Planted

Lessons from the Ginkgo Tree: Collective Seasonality for Liberation | Grace Anderson

The overcast chilly mornings and shadows stretching longer across the pavement signal the arrival of fall in Oakland, California. The signature browns and muted green colors the hills of the city. It’s on a walk on one of these early fall mornings that I become spellbound by the ginkgo trees that surround Lake Merritt. When I started writing this in late November, the distinct leathery whale-tail-shaped leaves had yellowed and fallen on the sidewalk and grass. 

The tree has such distinct stages that you can’t help but notice it in every season – the juicy green leaves quaking in the summer, the golden yellow leaves glimmering in the fall, the bare but still distinctive silhouette of the tree in the winter, and the slow unfurling of the buds in the spring. Observing the tree ignited my curiosity about how I could mimic the cycles of the tree for stamina during the overwhelm of our present moment and in anticipation of what is to come. I felt invited to be in the practice of “collective seasonality” with the gingko tree

I have come to define “collective seasonality” as aligning ourselves and our movements to the seasons of nature in order to sustain ourselves for the long term. I understand it as a practice of resisting the capitalist culture of non-stop productivity and instead attuning to the cycles needed to sustain commitment as part of a movement.

As I move through the seasons with the gingko, I’m holding the question. “How can celebrating collective seasonality make the movement for liberation and dignity more sustainable?” 

The late fall/winter stage of the gingko tree used to conjure melancholy in me because it meant the disappearance of the leaves that I adore but as my love of the tree has grown, so has my appreciation for this stage. Losing leaves in the winter is a strategy, an opportunity to expend less energy and conserve moisture. In recent years, I noticed that, like the ginkgo, winter is the time that I want to slow my breath, do less, and shed my leaves. What would be possible if we embodied a practice of losing our leaves and conserving energy for a season?

I grew up hearing, “If I don’t do it, then no one will.” I used to believe that but it’s an unsustainable approach to attempting to balance the massive imbalances of the world. When we build relationships that are politically, socially, and justly aligned, we know that we are not alone in our commitment to justice and liberation. There is abundance and buoyancy to be found in knowing you exist in cooperation with others even as you move in different seasons. I want to live by the phrase, “If I can’t do it, I have a community of people that will and want to.”

In shedding its leaves, ginkgos offer that not producing doesn’t mean we are inactive, just conserving energy. Think about what can be done when you’re not producing; internal work, relationship building, skill-building, teach-ins, and resting are all significant strategies for liberation. Without its leaves, the ginkgo tree is still a ginkgo tree.

Colonization, imperialism, extraction, and other structures of dominance create violence and scarcity for the masses and not constantly resisting them can feel irresponsible. Yet being in constant motion is unsustainable. Collective seasonality offers a paradigm that allows for us to move in cooperation, which doesn’t mean simultaneously or in the same direction. In Oakland, when the ginkgo leaves are falling, persimmons are ripening and pomegranates are reddening and ready to be harvested. 

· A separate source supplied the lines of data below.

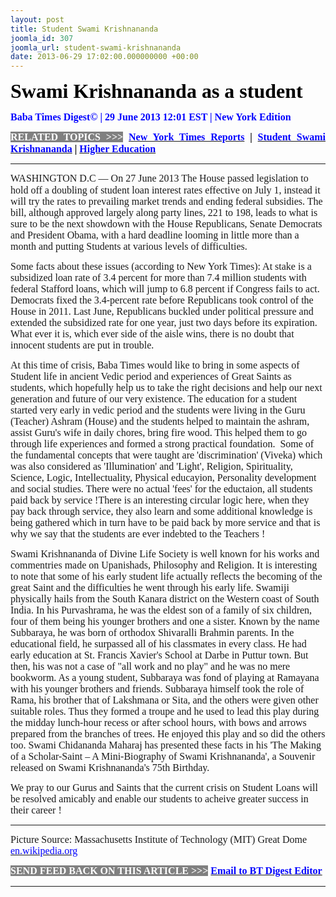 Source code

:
 ```yaml
---
layout: post
title: Student Swami Krishnananda
joomla_id: 307
joomla_url: student-swami-krishnananda
date: 2013-06-29 17:02:00.000000000 +00:00
---
```

<p style="text-align: justify;"><span style="font-size: 24pt; color: #000000;"><strong><span style="font-family: book antiqua,palatino;"><span style="line-height: 115%;">Swami Krishnananda as a student<br /></span></span></strong></span></p>
<p style="text-align: justify;"><strong><span style="font-family: book antiqua,palatino; font-size: 12pt; color: #3366ff;"><span style="line-height: 115%;"><span style="color: #0000ff;">Baba Times Digest© | 29 June 2013 12:01 EST | New York Edition</span><br /></span></span></strong></p>
<p style="text-align: justify;"><strong><span style="font-family: book antiqua,palatino; font-size: 12pt; color: #3366ff;"><span style="line-height: 115%;"><span style="color: #000000;"><span style="background-color: #808080; color: #ffffff;">RELATED TOPICS &gt;&gt;&gt;</span> <a href="http://www.nytimes.com/2013/05/24/us/politics/house-passes-student-loan-bill-setting-up-showdown.html?_r=0"><span style="color: #0000ff;"><span style="color: #0000ff;">New York Times Reports</span></span></a><a href="http://abcnews.go.com/blogs/politics/2013/06/obama-urges-congress-to-pass-immigration-reform/"><span style="color: #0000ff;"><span style="color: #0000ff;"></span></span></a> | <a href="http://www.swami-krishnananda.org/wise/wise_d04.html"><span style="color: #0000ff;"><span style="color: #0000ff;">Student Swami Krishnananda</span></span></a> | <a href="http://en.wikipedia.org/wiki/Higher_education_in_the_United_States"><span style="color: #0000ff;"><span style="color: #0000ff;">Higher Education</span></span></a><br /></span></span></span></strong></p>
<hr />
<p><span style="font-size: 12pt; font-family: book antiqua,palatino;"><span style="line-height: 115%;">WASHINGTON D.C — On 27 June 2013 The House passed legislation to hold off a doubling of student loan interest rates effective on July 1, instead it will try the rates to prevailing market trends and ending federal subsidies. </span>The bill, although approved largely along party lines, 221 to 198, leads to what is sure to be the next showdown with the House Republicans, Senate Democrats and President Obama, with a hard deadline looming in little more than a month and putting Students at various levels of difficulties.</span></p>
<p><span style="font-size: 12pt; font-family: book antiqua,palatino;">Some facts about these issues (according to New York Times): At stake is a subsidized loan rate of 3.4 percent for more than 7.4 million students with federal Stafford loans, which will jump to 6.8 percent if Congress fails to act. Democrats fixed the 3.4-percent rate before Republicans took control of the House in 2011. Last June, Republicans buckled under political pressure and extended the subsidized rate for one year, just two days before its expiration. What ever it is, which ever side of the aisle wins, there is no doubt that innocent students are put in trouble.</span></p>
<p><span style="font-size: 12pt; font-family: book antiqua,palatino;">At this time of crisis, Baba Times would like to bring in some aspects of Student life in ancient Vedic period and experiences of Great Saints as students, which hopefully help us to take the right decisions and help our next generation and future of our very existence. The education for a student started very early in vedic period and the students were living in the Guru (Teacher) Ashram (House) and the students helped to maintain the ashram, assist Guru's wife in daily chores, bring fire wood. This helped them to go through life experiences and formed a strong practical foundation.&nbsp; Some of the fundamental concepts that were taught are 'discrimination' (Viveka) which was also considered as 'Illumination' and 'Light', Religion, Spirituality, Science, Logic, Intellectuality, Physical educayion, Personality development and social studies. There were no actual 'fees' for the eductaion, all students paid back by service !There is an interesting circular logic here, when they pay back through service, they also learn and some additional knowledge is being gathered which in turn have to be paid back by more service and that is why we say that the students are ever indebted to the Teachers !<br /></span></p>
<p><span style="font-size: 12pt; font-family: book antiqua,palatino;">Swami Krishnananda of Divine Life Society is well known for his works and commentries made on Upanishads, Philosophy and Religion. It is interesting to note that some of his early student life actually reflects the becoming of the great Saint and the difficulties he went through his early life. Swamiji physically hails from the South Kanara district on the Western coast of South India. In his Purvashrama, he was the eldest son of a family of six children, four of them being his younger brothers and one a sister. Known by the name Subbaraya, he was born of orthodox Shivaralli Brahmin parents. In the educational field, he surpassed all of his classmates in every class. He had early education at St. Francis Xavier's School at Darbe in Puttur town. But then, his was not a case of "all work and no play" and he was no mere bookworm. As a young student, Subbaraya was fond of playing at Ramayana with his younger brothers and friends. Subbaraya himself took the role of Rama, his brother that of Lakshmana or Sita, and the others were given other suitable roles. Thus they formed a troupe and he used to lead this play during the midday lunch-hour recess or after school hours, with bows and arrows prepared from the branches of trees. He enjoyed this play and so did the others too. Swami Chidananda Maharaj has presented these facts in his 'The Making of a Scholar-Saint – A Mini-Biography of Swami Krishnananda', a Souvenir released on Swami Krishnananda's 75th Birthday. <br /></span></p>
<p><span style="font-size: 12pt; font-family: book antiqua,palatino;">We pray to our Gurus and Saints that the current crisis on Student Loans will be resolved amicably and enable our students to acheive greater success in their career !<br /></span></p>
<hr />
<p><span style="font-family: book antiqua,palatino; font-size: 12pt;">Picture Source: Massachusetts Institute of Technology (MIT) Great Dome <a href="http://en.wikipedia.org/wiki/Higher_education_in_the_United_States"><span style="color: #0000ff;"><span style="color: #0000ff;">en.wikipedia.org</span></span></a><span style="color: #0000ff;"><span style="color: #0000ff;"><span style="color: #000000;"></span></span></span></span></p>
<p><span style="font-family: book antiqua,palatino; font-size: 12pt;"><span style="color: #0000ff;"><span style="color: #0000ff;"><span style="font-size: 11pt; line-height: 115%; font-family: 'Book Antiqua','serif';"><strong><span style="font-family: book antiqua,palatino; font-size: 12pt; color: #3366ff;"><span style="line-height: 115%;"><span style="color: #000000;"><span style="background-color: #808080; color: #ffffff;">SEND FEED BACK ON THIS ARTICLE &gt;&gt;&gt;</span> <a href="mailto:thebabatimes@gmail.com"><span style="color: #0000ff;"><span style="color: #0000ff;">Email to BT Digest Editor</span></span></a><br /></span></span></span></strong></span></span></span></span></p>
<hr />
<p>&nbsp;</p>
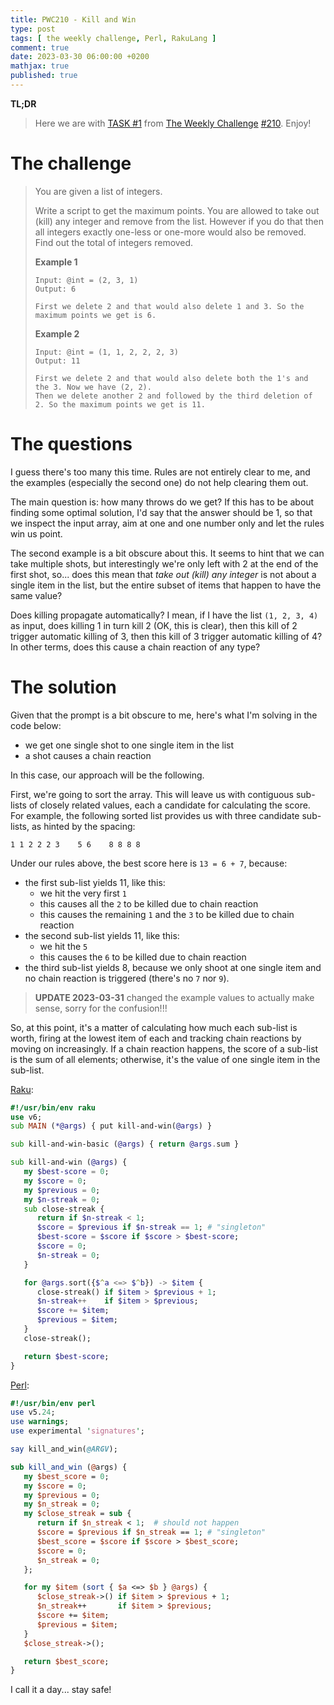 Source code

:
 ```yaml
---
title: PWC210 - Kill and Win
type: post
tags: [ the weekly challenge, Perl, RakuLang ]
comment: true
date: 2023-03-30 06:00:00 +0200
mathjax: true
published: true
---
```


**TL;DR**

> Here we are with [TASK #1][] from [The Weekly Challenge][]
> [#210][]. Enjoy!

# The challenge

> You are given a list of integers.
>
> Write a script to get the maximum points. You are allowed to take out
> (kill) any integer and remove from the list. However if you do that then
> all integers exactly one-less or one-more would also be removed. Find out
> the total of integers removed.
>
> **Example 1**
>
>     Input: @int = (2, 3, 1)
>     Output: 6
>
>     First we delete 2 and that would also delete 1 and 3. So the maximum points we get is 6.
>
> **Example 2**
>
>     Input: @int = (1, 1, 2, 2, 2, 3)
>     Output: 11
>
>     First we delete 2 and that would also delete both the 1's and the 3. Now we have (2, 2).
>     Then we delete another 2 and followed by the third deletion of 2. So the maximum points we get is 11.

# The questions

I guess there's too many this time. Rules are not entirely clear to me, and
the examples (especially the second one) do not help clearing them out.

The main question is: how many throws do we get? If this has to be about
finding some optimal solution, I'd say that the answer should be 1, so that
we inspect the input array, aim at one and one number only and let the rules
win us point.

The second example is a bit obscure about this. It seems to hint that we can
take multiple shots, but interestingly we're only left with 2 at the end of
the first shot, so... does this mean that *take out (kill) any integer* is
not about a single item in the list, but the entire subset of items that
happen to have the same value?

Does killing propagate automatically? I mean, if I have the list `(1, 2, 3,
4)` as input, does killing 1 in turn kill 2 (OK, this is clear), then this
kill of 2 trigger automatic killing of 3, then this kill of 3 trigger
automatic killing of 4? In other terms, does this cause a chain reaction of
any type?


# The solution

Given that the prompt is a bit obscure to me, here's what I'm solving in the
code below:

- we get one single shot to one single item in the list
- a shot causes a chain reaction

In this case, our approach will be the following.

First, we're going to sort the array. This will leave us with contiguous
sub-lists of closely related values, each a candidate for calculating the
score. For example, the following sorted list provides us with three
candidate sub-lists, as hinted by the spacing:

```
1 1 2 2 2 3    5 6    8 8 8 8

```

Under our rules above, the best score here is `13 = 6 + 7`, because:

- the first sub-list yields 11, like this:
    - we hit the very first `1`
    - this causes all the `2` to be killed due to chain reaction
    - this causes the remaining `1` and the `3` to be killed due to chain
      reaction
- the second sub-list yields 11, like this:
    - we hit the `5`
    - this causes the `6` to be killed due to chain reaction
- the third sub-list yields 8, because we only shoot at one single item and
  no chain reaction is triggered (there's no `7` nor `9`).

> **UPDATE 2023-03-31** changed the example values to actually make sense,
> sorry for the confusion!!!

So, at this point, it's a matter of calculating how much each sub-list is
worth, firing at the lowest item of each and tracking chain reactions by
moving on increasingly. If a chain reaction happens, the score of a sub-list
is the sum of all elements; otherwise, it's the value of one single item in
the sub-list.

[Raku][]:

```raku
#!/usr/bin/env raku
use v6;
sub MAIN (*@args) { put kill-and-win(@args) }

sub kill-and-win-basic (@args) { return @args.sum }

sub kill-and-win (@args) {
   my $best-score = 0;
   my $score = 0;
   my $previous = 0;
   my $n-streak = 0;
   sub close-streak {
      return if $n-streak < 1;
      $score = $previous if $n-streak == 1; # "singleton"
      $best-score = $score if $score > $best-score;
      $score = 0;
      $n-streak = 0;
   }

   for @args.sort({$^a <=> $^b}) -> $item {
      close-streak() if $item > $previous + 1;
      $n-streak++    if $item > $previous;
      $score += $item;
      $previous = $item;
   }
   close-streak();

   return $best-score;
}
```

[Perl][]:

```perl
#!/usr/bin/env perl
use v5.24;
use warnings;
use experimental 'signatures';

say kill_and_win(@ARGV);

sub kill_and_win (@args) {
   my $best_score = 0;
   my $score = 0;
   my $previous = 0;
   my $n_streak = 0;
   my $close_streak = sub {
      return if $n_streak < 1;  # should not happen
      $score = $previous if $n_streak == 1; # "singleton"
      $best_score = $score if $score > $best_score;
      $score = 0;
      $n_streak = 0;
   };

   for my $item (sort { $a <=> $b } @args) {
      $close_streak->() if $item > $previous + 1;
      $n_streak++       if $item > $previous;
      $score += $item;
      $previous = $item;
   }
   $close_streak->();

   return $best_score;
}
```

I call it a day... stay safe!


[The Weekly Challenge]: https://theweeklychallenge.org/
[#210]: https://theweeklychallenge.org/blog/perl-weekly-challenge-210/
[TASK #1]: https://theweeklychallenge.org/blog/perl-weekly-challenge-210/#TASK1
[Perl]: https://www.perl.org/
[Raku]: https://raku.org/
[manwar]: http://www.manwar.org/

A healthy ecosystem consists of many species that are individual yet move in cooperative cycles. Could we align ourselves in such a way that we are in seasonal rhythms with our ecosystem counterparts? So while some of us are in a season of production, others might prepare, rest, learn, or harvest? And how might we actively tend to/support each other and make space in our movements to be in sync with the natural cycles? 

In her book, Lesson From Plants, Dr. Beronda Montgomery states that “Plants know ‘where’ they are through environmental sensing, and they also know ‘who’ is around them. That knowledge helps them make decisions about whether to collaborate or compete.” Can we as humans find the opportunities to resist competition and to instead allow space for others to reach for the light while knowing that our time will come? 

Mariame Kaba reminds us, “Nothing that we do that is worthwhile is done alone.” We must concern ourselves with the collective and move in a way that serves that whole. If the aim is to overwhelm us into submission, our resistance lies in our collective stamina. 

I invite you to turn to trees for a blueprint. Gingkos are known for their old age. Their longevity. What can this tree teach us about sustaining ourselves for the long game? The times we are in, and the ones to come will continue to demand our deepest and steadfast acts of love, resistance, organizing, dignity, and joy, imagination. The road to collective liberation is long and not one we can walk alone or at a constant full speed. Collective seasonality can steady and sustain us. It offers us an opportunity to know each other deeper and to trust in the possibility and resilience that moving in collective alignment can allow us. 

 

Words by Grace Anderson

Grace Anderson is a writer, imaginary, and world-bender curating at the intersection of queerness, resource mobilization, climate & environmental justice, and Black dignity & imagination. She created and stewards The Lupine Collaborative (TLC), a literary organization advancing climate & environmental justice by resourcing Black women, transgender, and non-binary climate & environment writers.